_Task prompt:_ Nothing but the records themselves, exactly as written, should appear in the reply; leave out the pictures.

_Source material:_
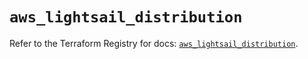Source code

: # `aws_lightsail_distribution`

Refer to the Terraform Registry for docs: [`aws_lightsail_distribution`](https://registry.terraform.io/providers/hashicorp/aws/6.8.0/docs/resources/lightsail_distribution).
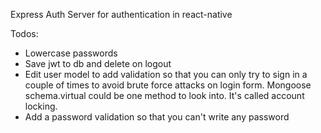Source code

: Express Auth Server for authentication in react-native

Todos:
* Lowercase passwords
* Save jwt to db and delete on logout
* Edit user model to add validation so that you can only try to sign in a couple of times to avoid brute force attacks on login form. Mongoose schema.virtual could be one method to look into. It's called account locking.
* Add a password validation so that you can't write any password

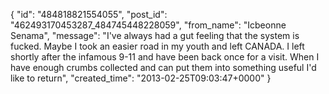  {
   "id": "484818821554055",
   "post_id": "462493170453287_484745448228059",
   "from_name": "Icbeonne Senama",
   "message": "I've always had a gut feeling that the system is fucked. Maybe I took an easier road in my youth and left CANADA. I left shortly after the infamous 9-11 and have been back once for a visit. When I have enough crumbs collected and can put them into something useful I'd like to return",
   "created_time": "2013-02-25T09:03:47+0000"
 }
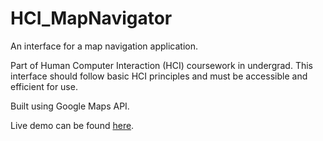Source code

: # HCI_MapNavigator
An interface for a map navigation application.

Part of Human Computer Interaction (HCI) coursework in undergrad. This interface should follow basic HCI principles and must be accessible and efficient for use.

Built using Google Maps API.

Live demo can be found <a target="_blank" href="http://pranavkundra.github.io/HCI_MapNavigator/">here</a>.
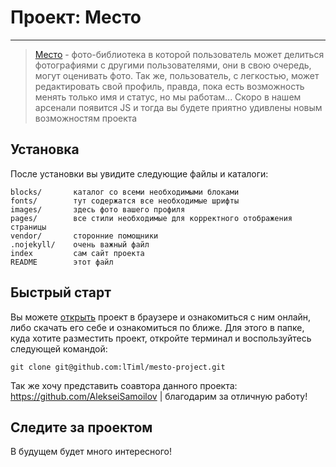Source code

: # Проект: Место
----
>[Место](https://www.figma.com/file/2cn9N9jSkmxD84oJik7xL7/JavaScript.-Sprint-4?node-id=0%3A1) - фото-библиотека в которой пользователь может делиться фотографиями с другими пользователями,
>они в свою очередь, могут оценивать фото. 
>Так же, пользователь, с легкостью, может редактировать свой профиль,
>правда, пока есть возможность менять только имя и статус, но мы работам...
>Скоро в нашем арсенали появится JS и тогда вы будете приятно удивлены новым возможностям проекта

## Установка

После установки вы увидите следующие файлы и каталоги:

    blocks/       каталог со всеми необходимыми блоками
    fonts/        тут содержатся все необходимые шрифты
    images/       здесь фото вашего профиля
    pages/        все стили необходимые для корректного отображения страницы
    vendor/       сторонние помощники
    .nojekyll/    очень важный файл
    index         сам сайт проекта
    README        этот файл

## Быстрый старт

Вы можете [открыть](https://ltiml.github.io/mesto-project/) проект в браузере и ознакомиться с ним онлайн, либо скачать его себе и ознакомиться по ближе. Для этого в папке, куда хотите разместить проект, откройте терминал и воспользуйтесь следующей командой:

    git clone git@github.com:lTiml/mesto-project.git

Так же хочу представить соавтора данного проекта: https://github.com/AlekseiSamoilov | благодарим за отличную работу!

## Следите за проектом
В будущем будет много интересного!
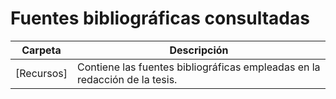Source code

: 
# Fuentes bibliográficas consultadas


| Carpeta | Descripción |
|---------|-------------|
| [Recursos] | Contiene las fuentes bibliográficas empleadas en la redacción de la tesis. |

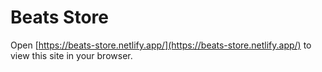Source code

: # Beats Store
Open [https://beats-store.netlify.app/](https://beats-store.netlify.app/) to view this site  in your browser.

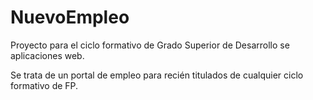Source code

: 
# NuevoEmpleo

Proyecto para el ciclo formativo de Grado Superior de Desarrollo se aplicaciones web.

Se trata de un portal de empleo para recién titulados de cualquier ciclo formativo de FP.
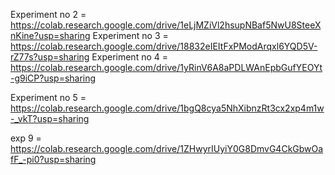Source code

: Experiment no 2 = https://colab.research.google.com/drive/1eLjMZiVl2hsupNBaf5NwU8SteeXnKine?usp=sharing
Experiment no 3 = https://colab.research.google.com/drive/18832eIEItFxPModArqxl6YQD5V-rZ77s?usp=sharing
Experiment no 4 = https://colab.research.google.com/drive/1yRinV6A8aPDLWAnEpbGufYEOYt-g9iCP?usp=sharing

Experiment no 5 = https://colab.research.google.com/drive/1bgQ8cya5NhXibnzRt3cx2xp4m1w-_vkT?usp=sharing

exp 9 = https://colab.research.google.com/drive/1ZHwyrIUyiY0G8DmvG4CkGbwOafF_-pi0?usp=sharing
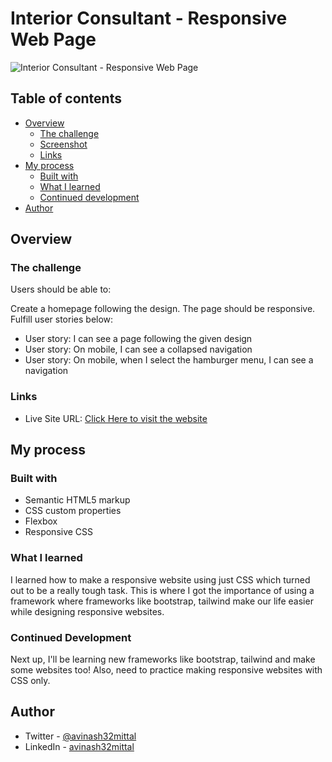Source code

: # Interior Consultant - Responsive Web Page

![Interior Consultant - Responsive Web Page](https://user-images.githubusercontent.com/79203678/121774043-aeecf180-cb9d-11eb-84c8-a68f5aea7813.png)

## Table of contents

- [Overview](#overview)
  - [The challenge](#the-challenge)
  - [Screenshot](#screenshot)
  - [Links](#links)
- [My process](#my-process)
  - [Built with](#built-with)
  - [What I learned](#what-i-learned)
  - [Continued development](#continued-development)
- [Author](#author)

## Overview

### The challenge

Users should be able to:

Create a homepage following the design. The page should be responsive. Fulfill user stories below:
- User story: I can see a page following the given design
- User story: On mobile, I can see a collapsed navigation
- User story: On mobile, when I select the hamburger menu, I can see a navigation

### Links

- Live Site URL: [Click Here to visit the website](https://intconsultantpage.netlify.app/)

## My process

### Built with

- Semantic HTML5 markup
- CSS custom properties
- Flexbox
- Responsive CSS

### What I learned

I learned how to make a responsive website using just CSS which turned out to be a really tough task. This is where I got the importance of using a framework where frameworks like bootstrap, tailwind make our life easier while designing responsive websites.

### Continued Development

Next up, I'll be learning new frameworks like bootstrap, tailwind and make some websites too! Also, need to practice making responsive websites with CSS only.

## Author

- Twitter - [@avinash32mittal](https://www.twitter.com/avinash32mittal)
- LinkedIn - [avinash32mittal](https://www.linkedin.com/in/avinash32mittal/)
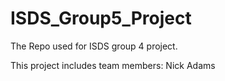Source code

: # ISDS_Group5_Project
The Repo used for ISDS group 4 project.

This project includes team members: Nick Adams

_Task response:_
Source code

: # `aws_lightsail_distribution`

Refer to the Terraform Registry for docs: [`aws_lightsail_distribution`](https://registry.terraform.io/providers/hashicorp/aws/6.8.0/docs/resources/lightsail_distribution).
Source code

: Express Auth Server for authentication in react-native

Todos:
* Lowercase passwords
* Save jwt to db and delete on logout
* Edit user model to add validation so that you can only try to sign in a couple of times to avoid brute force attacks on login form. Mongoose schema.virtual could be one method to look into. It's called account locking.
* Add a password validation so that you can't write any password

  {
   "id": "484818821554055",
   "post_id": "462493170453287_484745448228059",
   "from_name": "Icbeonne Senama",
   "message": "I've always had a gut feeling that the system is fucked. Maybe I took an easier road in my youth and left CANADA. I left shortly after the infamous 9-11 and have been back once for a visit. When I have enough crumbs collected and can put them into something useful I'd like to return",
   "created_time": "2013-02-25T09:03:47+0000"
 }
Source code

: # HCI_MapNavigator
An interface for a map navigation application.

Part of Human Computer Interaction (HCI) coursework in undergrad. This interface should follow basic HCI principles and must be accessible and efficient for use.

Built using Google Maps API.

Live demo can be found <a target="_blank" href="http://pranavkundra.github.io/HCI_MapNavigator/">here</a>.
Source code

: # Проект: Место
----
>[Место](https://www.figma.com/file/2cn9N9jSkmxD84oJik7xL7/JavaScript.-Sprint-4?node-id=0%3A1) - фото-библиотека в которой пользователь может делиться фотографиями с другими пользователями,
>они в свою очередь, могут оценивать фото. 
>Так же, пользователь, с легкостью, может редактировать свой профиль,
>правда, пока есть возможность менять только имя и статус, но мы работам...
>Скоро в нашем арсенали появится JS и тогда вы будете приятно удивлены новым возможностям проекта

## Установка

После установки вы увидите следующие файлы и каталоги:

    blocks/       каталог со всеми необходимыми блоками
    fonts/        тут содержатся все необходимые шрифты
    images/       здесь фото вашего профиля
    pages/        все стили необходимые для корректного отображения страницы
    vendor/       сторонние помощники
    .nojekyll/    очень важный файл
    index         сам сайт проекта
    README        этот файл

## Быстрый старт

Вы можете [открыть](https://ltiml.github.io/mesto-project/) проект в браузере и ознакомиться с ним онлайн, либо скачать его себе и ознакомиться по ближе. Для этого в папке, куда хотите разместить проект, откройте терминал и воспользуйтесь следующей командой:

    git clone git@github.com:lTiml/mesto-project.git

Так же хочу представить соавтора данного проекта: https://github.com/AlekseiSamoilov | благодарим за отличную работу!

## Следите за проектом
В будущем будет много интересного!
Source code

: 
# Fuentes bibliográficas consultadas


| Carpeta | Descripción |
|---------|-------------|
| [Recursos] | Contiene las fuentes bibliográficas empleadas en la redacción de la tesis. |

Source code

: # Beats Store
Open [https://beats-store.netlify.app/](https://beats-store.netlify.app/) to view this site  in your browser.

Source code

: 
# NuevoEmpleo

Proyecto para el ciclo formativo de Grado Superior de Desarrollo se aplicaciones web.

Se trata de un portal de empleo para recién titulados de cualquier ciclo formativo de FP.
Source code

: Experiment no 2 = https://colab.research.google.com/drive/1eLjMZiVl2hsupNBaf5NwU8SteeXnKine?usp=sharing
Experiment no 3 = https://colab.research.google.com/drive/18832eIEItFxPModArqxl6YQD5V-rZ77s?usp=sharing
Experiment no 4 = https://colab.research.google.com/drive/1yRinV6A8aPDLWAnEpbGufYEOYt-g9iCP?usp=sharing

Experiment no 5 = https://colab.research.google.com/drive/1bgQ8cya5NhXibnzRt3cx2xp4m1w-_vkT?usp=sharing

exp 9 = https://colab.research.google.com/drive/1ZHwyrIUyiY0G8DmvG4CkGbwOafF_-pi0?usp=sharing
Source code

: # Interior Consultant - Responsive Web Page

![Interior Consultant - Responsive Web Page](https://user-images.githubusercontent.com/79203678/121774043-aeecf180-cb9d-11eb-84c8-a68f5aea7813.png)

## Table of contents

- [Overview](#overview)
  - [The challenge](#the-challenge)
  - [Screenshot](#screenshot)
  - [Links](#links)
- [My process](#my-process)
  - [Built with](#built-with)
  - [What I learned](#what-i-learned)
  - [Continued development](#continued-development)
- [Author](#author)

## Overview

### The challenge

Users should be able to:

Create a homepage following the design. The page should be responsive. Fulfill user stories below:
- User story: I can see a page following the given design
- User story: On mobile, I can see a collapsed navigation
- User story: On mobile, when I select the hamburger menu, I can see a navigation

### Links

- Live Site URL: [Click Here to visit the website](https://intconsultantpage.netlify.app/)

## My process

### Built with

- Semantic HTML5 markup
- CSS custom properties
- Flexbox
- Responsive CSS

### What I learned

I learned how to make a responsive website using just CSS which turned out to be a really tough task. This is where I got the importance of using a framework where frameworks like bootstrap, tailwind make our life easier while designing responsive websites.

### Continued Development

Next up, I'll be learning new frameworks like bootstrap, tailwind and make some websites too! Also, need to practice making responsive websites with CSS only.

## Author

- Twitter - [@avinash32mittal](https://www.twitter.com/avinash32mittal)
- LinkedIn - [avinash32mittal](https://www.linkedin.com/in/avinash32mittal/)
Source code

: # ISDS_Group5_Project
The Repo used for ISDS group 4 project.

This project includes team members: Nick Adams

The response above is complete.